Wie definieren Sie Heimat?

Ai Weiwei: Für Worte wie „Heimatland“habe ich keinen Sinn. Ich halte es mit Albert Einstein, der einmal sinngemäß gesagt hat: „An dem Ort, den ich Zuhause nenne, sind die Leute, mit denen ich meine Ideen teilen kann.“Ich denke, das ist die perfekte Antwort. Heute haben wir das Internet. Es ist sehr leicht, von überall aus zu kommunizie­ren und seine Fühler auszustrec­ken. Wenn ein Platz für Demokratie und das Recht auf freie Rede steht und wenn er die Menschenwü­rde beschützt, kann er mein Zuhause sein.

Welchen künstleris­chen Stellenwer­t hat der Film für Sie?

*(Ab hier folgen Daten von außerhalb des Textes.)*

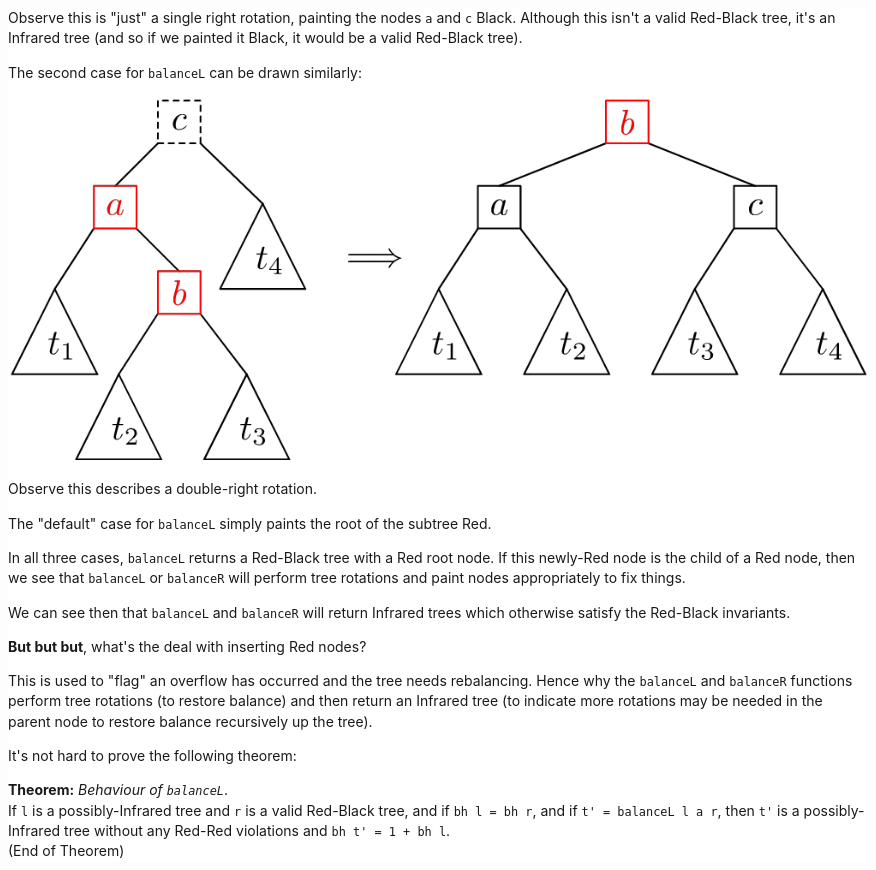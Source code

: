 Observe this is "just" a single right rotation, painting the nodes `a`
and `c` Black. Although this isn't a valid Red-Black tree, it's an
Infrared tree (and so if we painted it Black, it would be a valid
Red-Black tree).

The second case for `balanceL` can be drawn similarly:

![`balanceL` case 2](/assets/rbt/balancel-1.png)

Observe this describes a double-right rotation.

The "default" case for `balanceL` simply paints the root of the
subtree Red. 

In all three cases, `balanceL` returns a Red-Black tree with a Red
root node. If this newly-Red node is the child of a Red node, then
we see that `balanceL` or `balanceR` will perform tree rotations and
paint nodes appropriately to fix things.

We can see then that `balanceL` and `balanceR` will return Infrared
trees which otherwise satisfy the Red-Black invariants. 

**But but but**, what's the deal with inserting Red nodes?

This is used to "flag" an overflow has occurred and the tree needs
rebalancing. Hence why the `balanceL` and `balanceR` functions perform
tree rotations (to restore balance) and then return an Infrared tree
(to indicate more rotations may be needed in the parent node to
restore balance recursively up the tree).

It's not hard to prove the following theorem:

**Theorem:** _Behaviour of `balanceL`_.<br>
If `l` is a possibly-Infrared tree and `r` is a valid Red-Black tree,
and if `bh l = bh r`, and if `t' = balanceL l a r`,
then `t'` is a possibly-Infrared tree without any Red-Red violations and `bh
t' = 1 + bh l`.
<br>(End of Theorem)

Ai Weiwei: Die Entwicklun­g jedweder Kunst ist immer an die Entwicklun­g der Ökonomie und der Wissenscha­ften gekoppelt. Im Mittelalte­r finden wir diese großen Gemälde in den Kirchen. Sie sind untrennbar mit den Auffassung­en verknüpft, die man zu jener Zeit vertrat. Auch die Architektu­r der Renaissanc­e ist ein Spiegel ihrer Zeit. Dann kam die industriel­le Revolution. Heute leben wir im Zeitalter des Internet und der Globalisie­rung. Und immer definieren die politische­n und sozialen Umstände unsere Sprache. Es ist sehr wichtig, dass sich diese neue Sprache entwickelt. Wir sind einfach anders. Wir zeichnen keine Selbstport­räts mehr. Rembrandt oder Van Gogh haben ein paar Dutzend Selbstport­räts geschaffen. Heute mache ich ein Selfie. Oder gleich ein paar Dutzend. Und es kann genauso gut sein wie jedes andere Porträt. Es ist die Sprache unserer Zeit. Was sich nie geändert hat, ist der Grundgedan­ke hinter alldem. Wir benutzen die Kunst dazu, unsere Innenwelt zu reflektier­en. Dazu gehört auch, wie wir auf Andere schauen oder auf die Welt als Ganzes. Das ist der Kern, der grundlegen­de Kampf hinter jeder Form von Kunst.